Cette histoire est liée au théâtre nô: Tatsushige Udaka nous rappelle qu’un arbre figure toujours dans le décor du nô et c’est à lui que l’acteur s’adresse, même s’il est dans son dos et que chaque personnage porte l’âme d’un arbre, cerisier, pin… L’arbre –comme le théâtre, bien qu’il ne nous l’ait pas dit- établissant un lien entre la terre et le ciel, entre le pays des morts et la lumière.
Dans une scénographie simple –l’évocation d’un toit en pagode, un écran où se projettent des ombres de branches-, l’échange entre les partenaires garde quelque chose d’un plaisir enfantin : comme le Ôoooo grave, prolongé et puissant du théâtre nô a de la peine à sortir d’un gorge européenne! Comme les Rrr arraché aux éructations d’Antonin Artaud (enregistrées sur disque plein de craquements) ont du mal à passer la gorge d’un acteur japonais ! D’une tradition, l’autre : le Breton va chercher du côté de la reconstitution du jeu et de la diction baroques (Le Chêne et le Roseau, façon XVII ème) quelque chose qui serait une tradition (Benjamin Lazar lui a donné un coup de main), tout en sachant qu’il n’y a pas de symétrie possible entre théâtre occidental et théâtre japonais.
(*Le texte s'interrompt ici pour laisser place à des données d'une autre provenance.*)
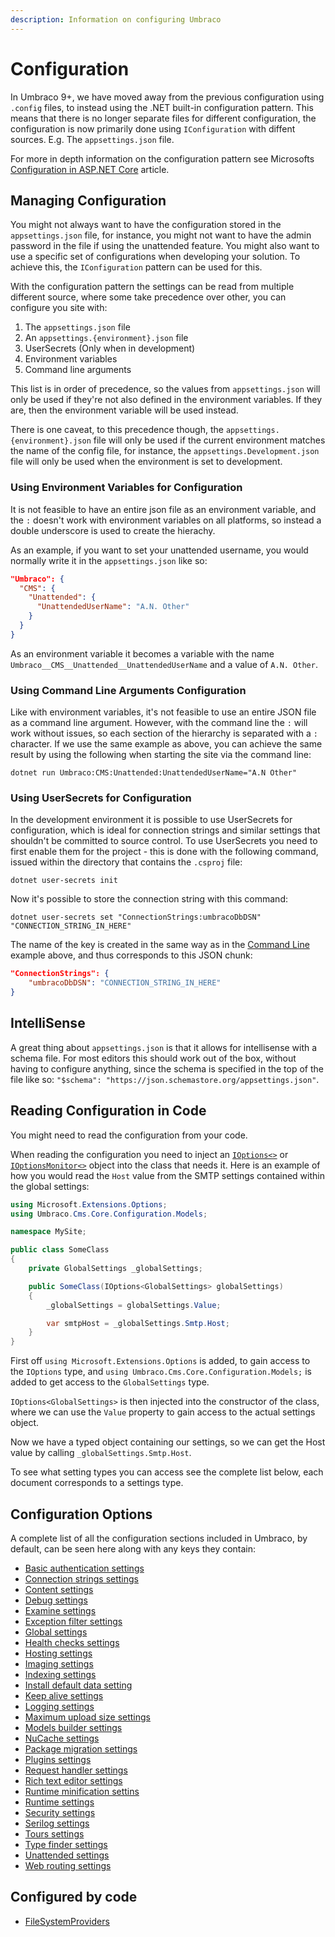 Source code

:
 ```yaml
---
description: Information on configuring Umbraco
---
```


# Configuration

In Umbraco 9+, we have moved away from the previous configuration using `.config` files, to instead using the .NET built-in configuration pattern. This means that there is no longer separate files for different configuration, the configuration is now primarily done using `IConfiguration` with diffent sources. E.g. The `appsettings.json` file.

For more in depth information on the configuration pattern see Microsofts [Configuration in ASP.NET Core](https://docs.microsoft.com/en-us/aspnet/core/fundamentals/configuration/?view=aspnetcore-6.0) article.

## Managing Configuration

You might not always want to have the configuration stored in the `appsettings.json` file, for instance, you might not want to have the admin password in the file if using the unattended feature. You might also want to use a specific set of configurations when developing your solution. To achieve this, the `IConfiguration` pattern can be used for this.

With the configuration pattern the settings can be read from multiple different source, where some take precedence over other, you can configure you site with:

1. The `appsettings.json` file
2. An `appsettings.{environment}.json` file
3. UserSecrets (Only when in development)
4. Environment variables
5. Command line arguments

This list is in order of precedence, so the values from `appsettings.json` will only be used if they're not also defined in the environment variables. If they are, then the environment variable will be used instead.

There is one caveat, to this precedence though, the `appsettings.{environment}.json` file will only be used if the current environment matches the name of the config file, for instance, the `appsettings.Development.json` file will only be used when the environment is set to development.

### Using Environment Variables for Configuration

It is not feasible to have an entire json file as an environment variable, and the `:` doesn't work with environment variables on all platforms, so instead a double underscore is used to create the hierachy.

As an example, if you want to set your unattended username, you would normally write it in the `appsettings.json` like so:

```json
"Umbraco": {
  "CMS": {
    "Unattended": {
      "UnattendedUserName": "A.N. Other"
    }
  }
}
```

As an environment variable it becomes a variable with the name `Umbraco__CMS__Unattended__UnattendedUserName` and a value of `A.N. Other`.

### Using Command Line Arguments Configuration

Like with environment variables, it's not feasible to use an entire JSON file as a command line argument. However, with the command line the `:` will work without issues, so each section of the hierarchy is separated with a `:` character. If we use the same example as above, you can achieve the same result by using the following when starting the site via the command line:

`dotnet run Umbraco:CMS:Unattended:UnattendedUserName="A.N Other"`

### Using UserSecrets for Configuration

In the development environment it is possible to use UserSecrets for configuration, which is ideal for connection strings and similar settings that shouldn't be committed to source control. To use UserSecrets you need to first enable them for the project - this is done with the following command, issued within the directory that contains the `.csproj` file:

`dotnet user-secrets init`

Now it's possible to store the connection string with this command:

`dotnet user-secrets set "ConnectionStrings:umbracoDbDSN" "CONNECTION_STRING_IN_HERE"`

The name of the key is created in the same way as in the [Command Line](./#using-command-line-arguments-configuration) example above, and thus corresponds to this JSON chunk:

```json
"ConnectionStrings": {
    "umbracoDbDSN": "CONNECTION_STRING_IN_HERE"
}
```

## IntelliSense

A great thing about `appsettings.json` is that it allows for intellisense with a schema file. For most editors this should work out of the box, without having to configure anything, since the schema is specified in the top of the file like so: `"$schema": "https://json.schemastore.org/appsettings.json"`.

## Reading Configuration in Code

You might need to read the configuration from your code.

When reading the configuration you need to inject an [`IOptions<>`](https://docs.microsoft.com/en-us/dotnet/api/microsoft.extensions.options.ioptions-1?view=dotnet-plat-ext-6.0) or [`IOptionsMonitor<>`](https://docs.microsoft.com/en-us/dotnet/api/microsoft.extensions.options.ioptionsmonitor-1?view=dotnet-plat-ext-6.0) object into the class that needs it. Here is an example of how you would read the `Host` value from the SMTP settings contained within the global settings:

```csharp
using Microsoft.Extensions.Options;
using Umbraco.Cms.Core.Configuration.Models;

namespace MySite;

public class SomeClass
{
    private GlobalSettings _globalSettings;

    public SomeClass(IOptions<GlobalSettings> globalSettings)
    {
        _globalSettings = globalSettings.Value;

        var smtpHost = _globalSettings.Smtp.Host;
    }
}
```

First off `using Microsoft.Extensions.Options` is added, to gain access to the `IOptions` type, and `using Umbraco.Cms.Core.Configuration.Models;` is added to get access to the `GlobalSettings` type.

`IOptions<GlobalSettings>` is then injected into the constructor of the class, where we can use the `Value` property to gain access to the actual settings object.

Now we have a typed object containing our settings, so we can get the Host value by calling `_globalSettings.Smtp.Host`.

To see what setting types you can access see the complete list below, each document corresponds to a settings type.

## Configuration Options

A complete list of all the configuration sections included in Umbraco, by default, can be seen here along with any keys they contain:

* [Basic authentication settings](basicauthsettings.md)
* [Connection strings settings](connectionstringssettings.md)
* [Content settings](contentsettings.md)
* [Debug settings](debugsettings.md)
* [Examine settings](examinesettings.md)
* [Exception filter settings](exceptionfiltersettings.md)
* [Global settings](globalsettings.md)
* [Health checks settings](healthchecks.md)
* [Hosting settings](hostingsettings.md)
* [Imaging settings](imagingsettings.md)
* [Indexing settings](indexingsettings.md)
* [Install default data setting](installdefaultdatasettings.md)
* [Keep alive settings](keepalivesettings.md)
* [Logging settings](loggingsettings.md)
* [Maximum upload size settings](maximumuploadsizesettings.md)
* [Models builder settings](modelsbuildersettings.md)
* [NuCache settings](nucachesettings.md)
* [Package migration settings](packagemigrationsettings.md)
* [Plugins settings](pluginssettings.md)
* [Request handler settings](requesthandlersettings.md)
* [Rich text editor settings](richtexteditorsettings.md)
* [Runtime minification settins](runtimeminificationsettings.md)
* [Runtime settings](runtimesettings.md)
* [Security settings](securitysettings.md)
* [Serilog settings](serilog.md)
* [Tours settings](tourssettings.md)
* [Type finder settings](typefindersettings.md)
* [Unattended settings](unattendedsettings.md)
* [Web routing settings](webroutingsettings.md)

## Configured by code

* [FileSystemProviders](filesystemproviders.md)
D’un côté, danse de l’éventail, vieille de sept cents ans, et de l’autre: incarnation d’un rôle et d’une adresse: les efforts patauds des deux apprentis, chacun de son côté, font rire. Mais se pose aussi, de façon plus grave, la question de la transmission. Pas sûr que le Nô, dans le Japon d’aujourd’hui, soit éternel, peut-être est-il éternisé artificiellement, comme l’arbre- symbole. Une inquiétude pèse sur cette époque de mutations mondiales. Mais il y a de la joie à travailler quand même sur les héritages. Dans la musique à la fois ultra-contemporaine et presque baroque et religieuse de Joaquim Pavy, Simon Gaucher peut reconstruire son arbre démembré et danser avec lui, longuement, tandis que revient à petits pas Tatsushige Udaka, dans son costume de cérémonie…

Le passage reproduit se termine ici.